Folyo Üzerinde Frenli Engelden Kaçış Hareketinin Uygulanması

ileri sürüş tekniği

  • 1. Eğitim alanının hazırlanışı esnasında gözden kaçırılacak herhangi bir husus, uygulama esnasında kötü sonuçlara sebebiyet verebilir. Bu nedenle, üzerinde frenaj ile kısa süreli kaymanın meydana geleceği folyonun tam olarak ıslatılması gerekir.
  • 2. Sürücü, eğitici ile birlikte parkur başında klasik fren sistemli aracıyla yerini alır.
  • 3. Hareketin ilk aşaması olarak, 40 km/s hızla aracın motor devrini normal tutarak folyo başından parkura girilir.
  • 4. Yatık olan konilere aracın ön tekerlek hizası geldiğinde frenaj uygulanır. İkinci yatık konilerde frenaj sonlandırılır. Burada amaç aracın hızını daha da düşürerek olabilecek en düşük hızda hareketi yapmaya olanak sağlamaktır. Bu süre içerisinde buz etkisine sahip folyo üzerinde kayma gerçekleşecektir.
  • 5. Frenaj sonlandırıldığında aracın tekerlekleri tekrar dönme hareketine başlayacaktır ve direksiyon hareketini yapmamıza imkân verecektir. Frenaj sonu kaçılması gereken engele daha da yaklaşılmış olunacaktır. Sürücünün frenajı sonlandırmasının nedeni eğer ayağı frende basılı kalmaya devam eder ise araçta kızaklama devam edecek, manevra yapsa bile tekerlerin kilitli olmasından dolayı araçta yön alamayacağından dolayı sonuç çarpma olacaktır. Sürücü kısa frenle azalttığı hızıyla ayağını frenden kaldırarak kilitlemeyi çözerek aracı güvenli olan alana almak için direksiyon manevrası yapar. (Sol ayak debriyaj pedalında basılı kalacak)
  • 6. Eğiticinin veya flama ile yönlendiren kişinin göstereceği yöne doğru yumuşak direksiyon hareketi ile engelin önünden kaçma hareketi yapılır. Eğer direksiyon hareketi sert ve ani bir şekilde olursa, ön tekerlekler frenaj esnasında olduğu gibi tekrar “kızaklama” denilen kilitlenme bu kez sert manevra nedeniyle bir süre daha devam ederek beklenen tutunmayı yapamayacağından aracın tekerlerinin manevraya geç cevap vermesi kaçınılmazdır. Bu durumda da gidilmek istenilen yöne araç gitmeyecektir.
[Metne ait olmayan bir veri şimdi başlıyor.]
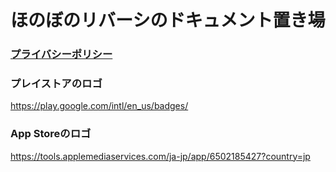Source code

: # ほのぼのリバーシのドキュメント置き場

### [プライバシーポリシー](https://i-love-reversi.github.io/document/privacy.html)

### プレイストアのロゴ
https://play.google.com/intl/en_us/badges/
### App Storeのロゴ
https://tools.applemediaservices.com/ja-jp/app/6502185427?country=jp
  • 7. Yumuşak direksiyon hareketi ile tutunma daha iyi gerçekleşeceğinden yapılan kaçma hareketi tamamlandığında tekrar aracın uygun şeride girmesi sağlanmalıdır. Bunun için aynı yumuşaklıkta direksiyon hareketi yapılarak şeride girilir ve konilerle belirtilen noktada araca frenaj uygulanarak durdurulur. Bu son hareketin yapılmasının amacı, sürücünün önüne çıkan ikinci engele karşı yapması gereken son hareketi yapmasını sağlamaktır.
  • 8. Direksiyon 9: 15 şeklinde tutulmalıdır.